I don't think this is the case either, but I'm not sure. My present 
understanding is all the specs would have to change anyway to normatively 
reference NS 1.1, and while I think I know what would have to be done, I'm 
content to have the denizens of the future be sure of the details! <smile/>

The example I'm thinking is:

<a xmlns="http://example.com/default"
    xmlns:foo="http://example.com/foo" foo:value="f">
    <b xmlns:foo="">
        <c/>
    </b>
</a>

Where the subset "c" is selected for canonicalization.
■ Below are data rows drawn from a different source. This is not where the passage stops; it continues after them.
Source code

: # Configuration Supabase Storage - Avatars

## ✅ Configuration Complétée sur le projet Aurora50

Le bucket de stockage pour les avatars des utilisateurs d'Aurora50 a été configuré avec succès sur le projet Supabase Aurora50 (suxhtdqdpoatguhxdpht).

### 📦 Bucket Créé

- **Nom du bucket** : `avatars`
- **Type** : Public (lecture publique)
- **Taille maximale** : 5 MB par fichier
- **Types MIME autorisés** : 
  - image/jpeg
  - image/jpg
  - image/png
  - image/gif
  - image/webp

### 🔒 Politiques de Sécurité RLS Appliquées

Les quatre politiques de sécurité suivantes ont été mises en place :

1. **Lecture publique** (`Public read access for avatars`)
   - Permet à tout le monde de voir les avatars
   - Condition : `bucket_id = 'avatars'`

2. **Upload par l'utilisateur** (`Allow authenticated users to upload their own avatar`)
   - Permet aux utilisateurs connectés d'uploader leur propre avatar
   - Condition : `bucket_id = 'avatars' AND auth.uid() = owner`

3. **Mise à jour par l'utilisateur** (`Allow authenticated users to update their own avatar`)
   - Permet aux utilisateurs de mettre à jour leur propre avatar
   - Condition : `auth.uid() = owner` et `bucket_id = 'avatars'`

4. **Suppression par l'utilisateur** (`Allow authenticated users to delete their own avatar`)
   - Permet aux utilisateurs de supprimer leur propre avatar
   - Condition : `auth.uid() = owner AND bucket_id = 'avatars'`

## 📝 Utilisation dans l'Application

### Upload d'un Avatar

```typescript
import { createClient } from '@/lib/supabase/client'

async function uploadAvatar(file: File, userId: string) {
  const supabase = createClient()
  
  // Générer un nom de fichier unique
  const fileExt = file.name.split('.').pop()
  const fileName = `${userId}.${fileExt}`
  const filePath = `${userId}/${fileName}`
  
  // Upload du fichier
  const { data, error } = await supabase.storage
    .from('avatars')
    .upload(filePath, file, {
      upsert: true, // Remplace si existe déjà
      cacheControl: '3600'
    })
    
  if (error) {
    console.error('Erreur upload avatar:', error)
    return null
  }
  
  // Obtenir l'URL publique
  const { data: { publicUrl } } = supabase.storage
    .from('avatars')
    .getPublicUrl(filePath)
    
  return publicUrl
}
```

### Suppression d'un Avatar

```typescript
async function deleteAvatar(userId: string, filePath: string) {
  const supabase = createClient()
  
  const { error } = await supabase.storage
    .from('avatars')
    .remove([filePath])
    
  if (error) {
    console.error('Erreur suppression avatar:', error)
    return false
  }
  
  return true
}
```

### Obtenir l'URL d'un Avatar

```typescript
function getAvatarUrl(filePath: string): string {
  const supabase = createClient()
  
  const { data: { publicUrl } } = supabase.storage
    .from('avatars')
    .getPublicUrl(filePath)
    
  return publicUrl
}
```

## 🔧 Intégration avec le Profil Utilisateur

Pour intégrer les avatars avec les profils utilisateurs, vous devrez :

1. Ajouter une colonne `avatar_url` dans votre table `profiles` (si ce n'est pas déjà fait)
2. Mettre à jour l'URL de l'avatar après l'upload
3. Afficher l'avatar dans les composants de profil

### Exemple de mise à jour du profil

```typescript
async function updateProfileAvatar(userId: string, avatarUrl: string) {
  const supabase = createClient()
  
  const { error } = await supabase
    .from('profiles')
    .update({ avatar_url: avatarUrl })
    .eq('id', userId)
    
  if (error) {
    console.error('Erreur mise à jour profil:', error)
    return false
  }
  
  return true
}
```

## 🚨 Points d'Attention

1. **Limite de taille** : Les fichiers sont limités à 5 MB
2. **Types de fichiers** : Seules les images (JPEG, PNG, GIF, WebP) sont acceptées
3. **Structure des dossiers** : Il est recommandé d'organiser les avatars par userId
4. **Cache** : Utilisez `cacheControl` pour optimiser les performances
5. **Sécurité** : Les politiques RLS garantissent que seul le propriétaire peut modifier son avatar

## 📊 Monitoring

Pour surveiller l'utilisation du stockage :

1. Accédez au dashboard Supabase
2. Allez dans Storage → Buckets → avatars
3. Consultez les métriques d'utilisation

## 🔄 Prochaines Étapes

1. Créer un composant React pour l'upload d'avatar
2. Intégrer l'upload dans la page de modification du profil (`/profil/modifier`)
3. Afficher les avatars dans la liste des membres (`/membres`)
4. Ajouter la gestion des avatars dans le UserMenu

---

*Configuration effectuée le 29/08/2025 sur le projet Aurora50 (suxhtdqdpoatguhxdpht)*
Now of course, you 
couldn't use c14n or exc-c14n presently because xmlns:foo="" is an illegal 
NS 1.0 . But let's assume were making new versions for NS 1.1.

At first I was thinking the Canonical Form (without any other changes to the 
spec) would be:
        <c xmlns="http://example.com/default" xmlns:foo=""/>
At least that's what would happen in the python implementation, but if we're 
using a NS1.1 compliant parser the xmlns:foo won't be in the namespace axis 
anyway so the actual result would be:
        <c xmlns="http://example.com/default"/>
(I'd have to tweak the implementation to do this since we don't have axis to 
a real namespace axis but pull them out of the attribute axis...)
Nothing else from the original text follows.